Problem details: Quote exactly and only this range of lines in the data below: the line that holds "sending emails |" to the line that holds "### 🤖 AI Services (Modular APIs)", both included.
-- Available records follows --
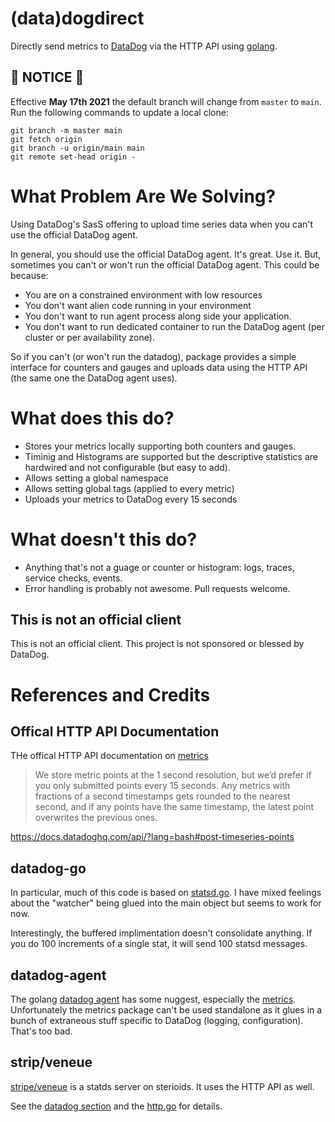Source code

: # (data)dogdirect

Directly send metrics to [DataDog](https://www.datadoghq.com/) via the HTTP API using [golang](https://golang.org).

## :rotating_light: NOTICE :rotating_light:

Effective **May 17th 2021** the default branch will change from `master` to `main`. Run the following commands to update a local clone:
```
git branch -m master main
git fetch origin
git branch -u origin/main main
git remote set-head origin -
```

# What Problem Are We Solving?

Using DataDog's SasS offering to upload time series data when you can't use the official DataDog agent.

In general, you should use the official DataDog agent.  It's great.  Use it.  But, sometimes you can't or won't run the official DataDog agent.  This could be because:

* You are on a constrained environment with low resources
* You don't want alien code running in your environment
* You don't want to run agent process along side your application.
* You don't want to run dedicated container to run the DataDog agent (per cluster or per availability zone).

So if you can't (or won't run the datadog), package provides a simple interface for counters and gauges and uploads data using the HTTP API (the same one the DataDog agent uses).

# What does this do?

* Stores your metrics locally supporting both counters and gauges.
* Timinig and Histograms are supported but the descriptive statistics are hardwired and not configurable (but easy to add).
* Allows setting a global namespace
* Allows setting global tags (applied to every metric)
* Uploads your metrics to DataDog every 15 seconds

# What doesn't this do?

* Anything that's not a guage or counter or histogram: logs, traces, service checks, events.
* Error handling is probably not awesome.  Pull requests welcome.

## This is not an official client

This is not an official client.  This project is not sponsored or blessed by DataDog.

# References and Credits

## Offical HTTP API Documentation

THe offical HTTP API documentation on [metrics](https://docs.datadoghq.com/api/?lang=bash#metrics)

> We store metric points at the 1 second resolution, but we’d prefer if you only submitted points every 15 seconds. Any metrics with fractions of a second timestamps gets rounded to the nearest second, and if any points have the same timestamp, the latest point overwrites the previous ones.

https://docs.datadoghq.com/api/?lang=bash#post-timeseries-points

## datadog-go

In particular, much of this code is based on [statsd.go](https://github.com/DataDog/datadog-go/blob/master/statsd/statsd.go).   I have mixed feelings about the "watcher" being glued into the main object but seems to work for now.

Interestingly, the buffered implimentation doesn't consolidate anything.  If you do 100 increments of a single stat, it will send 100 statsd messages.

## datadog-agent

The golang [datadog agent](https://github.com/DataDog/datadog-agent) has some nuggest, especially the [metrics](https://github.com/DataDog/datadog-agent/tree/master/pkg/metrics).  Unfortunately the metrics package can't be used standalone as it glues in a bunch of extraneous stuff specific to DataDog (logging, configuration).  That's too bad.

## strip/veneue

[stripe/veneue](https://github.com/stripe/veneur) is a statds server on sterioids.  It uses the HTTP API as well.

See the [datadog section]( https://github.com/stripe/veneur/tree/master/sinks/datadog) and the [http.go](https://github.com/stripe/veneur/blob/master/http/http.go) for details.
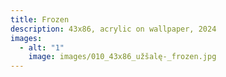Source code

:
 ```yaml
---
title: Frozen
description: 43x86, acrylic on wallpaper, 2024
images:
  - alt: "1"
    image: images/010_43x86_užšalę-_frozen.jpg
---
```

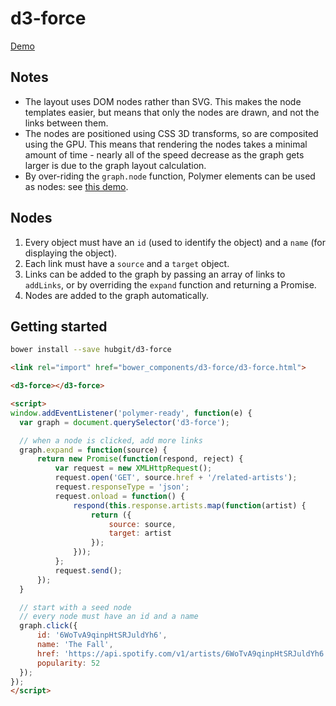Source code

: # d3-force

[Demo](http://git.macropus.org/d3-force/components/d3-force/demo.html)

## Notes

* The layout uses DOM nodes rather than SVG. This makes the node templates easier, but means that only the nodes are drawn, and not the links between them.
* The nodes are positioned using CSS 3D transforms, so are composited using the GPU. This means that rendering the nodes takes a minimal amount of time - nearly all of the speed decrease as the graph gets larger is due to the graph layout calculation.
* By over-riding the `graph.node` function, Polymer elements can be used as nodes: see [this demo](http://git.macropus.org/d3-force/components/d3-force/demo-polymer.html).

## Nodes

1. Every object must have an `id` (used to identify the object) and a `name` (for displaying the object).
2. Each link must have a `source` and a `target` object.
3. Links can be added to the graph by passing an array of links to `addLinks`, or by overriding the `expand` function and returning a Promise.
4. Nodes are added to the graph automatically.

## Getting started

```bash
bower install --save hubgit/d3-force
```

```html
<link rel="import" href="bower_components/d3-force/d3-force.html">

<d3-force></d3-force>

<script>
window.addEventListener('polymer-ready', function(e) {
  var graph = document.querySelector('d3-force');

  // when a node is clicked, add more links
  graph.expand = function(source) {
      return new Promise(function(respond, reject) {
          var request = new XMLHttpRequest();
          request.open('GET', source.href + '/related-artists');
          request.responseType = 'json';
          request.onload = function() {
              respond(this.response.artists.map(function(artist) {
                  return ({
                      source: source,
                      target: artist
                  });
              }));
          };
          request.send();
      });
  }

  // start with a seed node
  // every node must have an id and a name
  graph.click({
      id: '6WoTvA9qinpHtSRJuldYh6',
      name: 'The Fall',
      href: 'https://api.spotify.com/v1/artists/6WoTvA9qinpHtSRJuldYh6',
      popularity: 52
  });
});
</script>
```
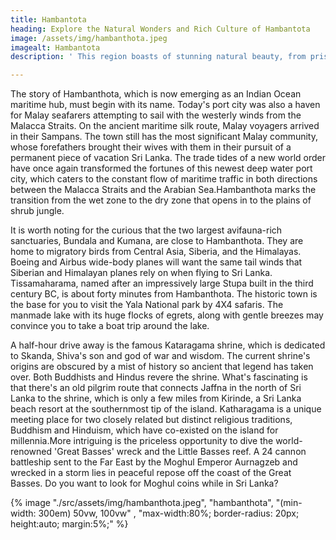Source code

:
 ```yaml
---
title: Hambantota
heading: Explore the Natural Wonders and Rich Culture of Hambantota
image: /assets/img/hambanthota.jpeg
imagealt: Hambantota
description: ' This region boasts of stunning natural beauty, from pristine beaches and national parks to vast salt flats and lagoons. For nature enthusiasts, Hambantota offers an array of exciting activities such as bird watching, wildlife safaris, and trekking'

---
```

The story of Hambanthota, which is now emerging as an Indian Ocean maritime hub, must begin with its name. Today's port city was also a haven for Malay seafarers attempting to sail with the westerly winds from the Malacca Straits. On the ancient maritime silk route, Malay voyagers arrived in their Sampans. The town still has the most significant Malay community, whose forefathers brought their wives with them in their pursuit of a permanent piece of vacation Sri Lanka. The trade tides of a new world order have once again transformed the fortunes of this newest deep water port city, which caters to the constant flow of maritime traffic in both directions between the Malacca Straits and the Arabian Sea.Hambanthota marks the transition from the wet zone to the dry zone that opens in to the plains of shrub jungle. 

It is worth noting for the curious that the two largest avifauna-rich sanctuaries, Bundala and Kumana, are close to Hambanthota. They are home to migratory birds from Central Asia, Siberia, and the Himalayas. Boeing and Airbus wide-body planes will want the same tail winds that Siberian and Himalayan planes rely on when flying to Sri Lanka. Tissamaharama, named after an impressively large Stupa built in the third century BC, is about forty minutes from Hambanthota. The historic town is the base for you to visit the Yala National park by 4X4 safaris. The manmade lake with its huge flocks of egrets, along with gentle breezes may convince you to take a boat trip around the lake.

A half-hour drive away is the famous Kataragama shrine, which is dedicated to Skanda, Shiva's son and god of war and wisdom. The current shrine's origins are obscured by a mist of history so ancient that legend has taken over. Both Buddhists and Hindus revere the shrine. What's fascinating is that there's an old pilgrim route that connects Jaffna in the north of Sri Lanka to the shrine, which is only a few miles from Kirinde, a Sri Lanka beach resort at the southernmost tip of the island. Katharagama is a unique meeting place for two closely related but distinct religious traditions, Buddhism and Hinduism, which have co-existed on the island for millennia.More intriguing is the priceless opportunity to dive the world-renowned 'Great Basses' wreck and the Little Basses reef. A 24 cannon battleship sent to the Far East by the Moghul Emperor Aurnagzeb and wrecked in a storm lies in peaceful repose off the coast of the Great Basses. Do you want to look for Moghul coins while in Sri Lanka?

{% image "./src/assets/img/hambanthota.jpeg", "hambanthota", "(min-width: 300em) 50vw, 100vw" , "max-width:80%; border-radius: 20px; height:auto; margin:5%;" %}
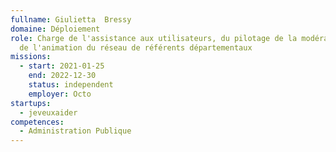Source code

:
 ```yaml
---
fullname: Giulietta  Bressy
domaine: Déploiement
role: Charge de l'assistance aux utilisateurs, du pilotage de la modération et
  de l'animation du réseau de référents départementaux
missions:
  - start: 2021-01-25
    end: 2022-12-30
    status: independent
    employer: Octo
startups:
  - jeveuxaider
competences:
  - Administration Publique
---
```

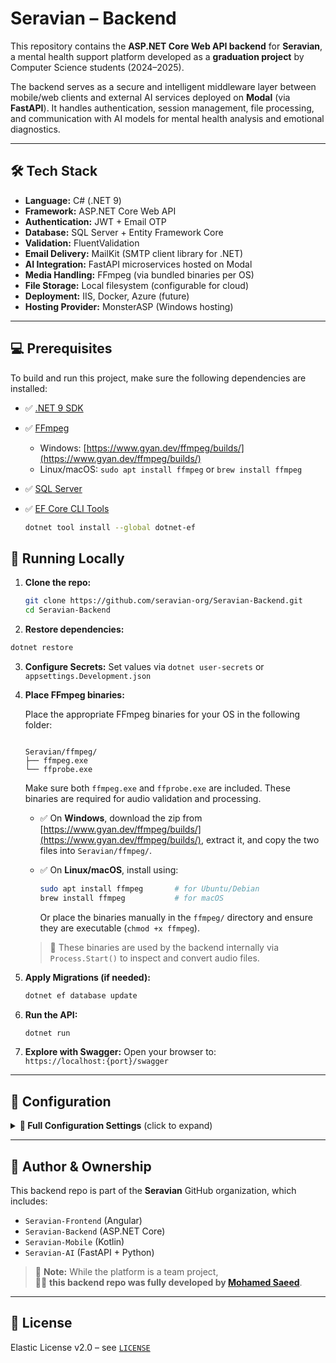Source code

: # Seravian – Backend

This repository contains the **ASP.NET Core Web API backend** for **Seravian**, a mental health support platform developed as a **graduation project** by Computer Science students (2024–2025).

The backend serves as a secure and intelligent middleware layer between mobile/web clients and external AI services deployed on **Modal** (via **FastAPI**). It handles authentication, session management, file processing, and communication with AI models for mental health analysis and emotional diagnostics.

---

## 🛠️ Tech Stack

- **Language:** C# (.NET 9)
- **Framework:** ASP.NET Core Web API
- **Authentication:** JWT + Email OTP
- **Database:** SQL Server + Entity Framework Core
- **Validation:** FluentValidation
- **Email Delivery:** MailKit (SMTP client library for .NET)
- **AI Integration:** FastAPI microservices hosted on Modal
- **Media Handling:** FFmpeg (via bundled binaries per OS)
- **File Storage:** Local filesystem (configurable for cloud)
- **Deployment:** IIS, Docker, Azure (future)
- **Hosting Provider:** MonsterASP (Windows hosting)

---

## 💻 Prerequisites

To build and run this project, make sure the following dependencies are installed:

- ✅ [.NET 9 SDK](https://dotnet.microsoft.com/en-us/download/dotnet/9.0)
- ✅ [FFmpeg](https://ffmpeg.org/download.html)
  - Windows: [https://www.gyan.dev/ffmpeg/builds/](https://www.gyan.dev/ffmpeg/builds/)
  - Linux/macOS: `sudo apt install ffmpeg` or `brew install ffmpeg`
- ✅ [SQL Server](https://www.microsoft.com/en-us/sql-server/sql-server-downloads)
- ✅ [EF Core CLI Tools](https://learn.microsoft.com/en-us/ef/core/cli/dotnet)

  ```bash
  dotnet tool install --global dotnet-ef
  ```

## 🧪 Running Locally

1. **Clone the repo:**

   ```bash
   git clone https://github.com/seravian-org/Seravian-Backend.git
   cd Seravian-Backend
   ```

2. **Restore dependencies:**

```bash
dotnet restore
```

3. **Configure Secrets:**
   Set values via `dotnet user-secrets` or `appsettings.Development.json`

4. **Place FFmpeg binaries:**

   Place the appropriate FFmpeg binaries for your OS in the following folder:

   ```

   Seravian/ffmpeg/
   ├── ffmpeg.exe
   └── ffprobe.exe

   ```

   Make sure both `ffmpeg.exe` and `ffprobe.exe` are included. These binaries are required for audio validation and processing.

   - ✅ On **Windows**, download the zip from [https://www.gyan.dev/ffmpeg/builds/](https://www.gyan.dev/ffmpeg/builds/), extract it, and copy the two files into `Seravian/ffmpeg/`.

   - ✅ On **Linux/macOS**, install using:

     ```bash
     sudo apt install ffmpeg       # for Ubuntu/Debian
     brew install ffmpeg           # for macOS
     ```

     Or place the binaries manually in the `ffmpeg/` directory and ensure they are executable (`chmod +x ffmpeg`).

   > 🧪 These binaries are used by the backend internally via `Process.Start()` to inspect and convert audio files.

5. **Apply Migrations (if needed):**

   ```bash
   dotnet ef database update
   ```

6. **Run the API:**

   ```bash
   dotnet run
   ```

7. **Explore with Swagger:**
   Open your browser to:  
   `https://localhost:{port}/swagger`

---

## 🔧 Configuration

<details>
<summary><strong>🔧 Full Configuration Settings</strong> (click to expand)</summary>

### 🔐 JWT Settings

| Key                                      | Description                                       |
|------------------------------------------|---------------------------------------------------|
| `Jwt:AccessTokenKey`                     | Secret key used to sign JWT access tokens        |
| `Jwt:Issuer`                             | Token issuer                                     |
| `Jwt:Audience`                           | Expected audience of the token                   |
| `Jwt:AccessTokenExpirationMinutes`       | Lifetime of access token (in minutes)            |
| `Jwt:ProfileSetupAccessTokenExpirationMinutes` | Lifetime of access token during profile setup   |
| `Jwt:RefreshTokenExpirationDays`         | Lifetime of refresh token (in days)              |

### 📧 Email Settings

| Key                      | Description                       |
|--------------------------|-----------------------------------|
| `Email:SmtpServer`       | SMTP server used for sending emails |
| `Email:Port`             | SMTP port (usually 587 for TLS)   |
| `Email:SenderEmail`      | System email address (sender)     |
| `Email:SenderName`       | Friendly name for sender emails   |
| `Email:AppPassword`      | App password or SMTP authentication token |

> 📧 Emails are sent using the [MailKit](https://github.com/jstedfast/MailKit) library over SMTP. Make sure your SMTP server supports secure connections and app passwords if required.

### 🤖 AI Services (Modular APIs)

| Key                                      | Description                                  |
|------------------------------------------|----------------------------------------------|
| `AI:LLM:MentalLLaMA7BBaseUrl`            | Endpoint for 7B model base URL (text AI)     |
| `AI:LLM:MentalLLaMA13BBaseUrl`           | Endpoint for 13B model base URL (text AI)    |
| `AI:LLM:GenerateResponseEndpointName`    | Subpath for generating AI chat responses     |
| `AI:LLM:GenerateDiagnosisEndpointName`   | Subpath for generating mental health diagnosis |
| `AI:LLM:ApiKey`                          | API key for LLM requests                     |
| `AI:LLM:ApiKeyHeader`                    | Header name for LLM API key (e.g., `x-api-key`) |

### 🧠 Audio & Emotion Analysis

| Key                                      | Description                              |
|------------------------------------------|------------------------------------------|
| `AI:SERAndSTT:ApiUrl`                    | URL for speech emotion recognition (SER) + speech-to-text (STT) |
| `AI:SERAndSTT:ApiKey`                    | API key for SER/STT service              |
| `AI:SERAndSTT:ApiKeyHeader`              | Header name for the key (e.g., `x-api-key`) |

### 👤 Face-Based Emotion Recognition

| Key                                      | Description                              |
|------------------------------------------|------------------------------------------|
| `AI:DeepFace:ApiUrl`                     | URL for DeepFace API (facial emotion detection) |
| `AI:DeepFace:ApiKey`                     | API key for DeepFace                     |
| `AI:DeepFace:ApiKeyHeader`               | Header name for the key                  |

### 🔊 Text-to-Speech (TTS)

| Key                                      | Description                              |
|------------------------------------------|------------------------------------------|
| `AI:TTS:ApiUrl`                          | URL for TTS API (convert text to voice)  |
| `AI:TTS:ApiKey`                          | API key for TTS                          |
| `AI:TTS:ApiKeyHeader`                    | Header name for the key                  |

</details>

---

## 👤 Author & Ownership

This backend repo is part of the **Seravian** GitHub organization, which includes:

- `Seravian-Frontend` (Angular)
- `Seravian-Backend` (ASP.NET Core)
- `Seravian-Mobile` (Kotlin)
- `Seravian-AI` (FastAPI + Python)

> 📌 **Note:** While the platform is a team project,  
> 🧑‍💻 **this backend repo was fully developed by [Mohamed Saeed](https://github.com/mohamedsaeed138)**.

---

## 📜 License

Elastic License v2.0 – see [`LICENSE`](./LICENSE)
-- Available records concluded --
Task answer:
| `Email:SmtpServer`       | SMTP server used for sending emails |
| `Email:Port`             | SMTP port (usually 587 for TLS)   |
| `Email:SenderEmail`      | System email address (sender)     |
| `Email:SenderName`       | Friendly name for sender emails   |
| `Email:AppPassword`      | App password or SMTP authentication token |

> 📧 Emails are sent using the [MailKit](https://github.com/jstedfast/MailKit) library over SMTP. Make sure your SMTP server supports secure connections and app passwords if required.

### 🤖 AI Services (Modular APIs)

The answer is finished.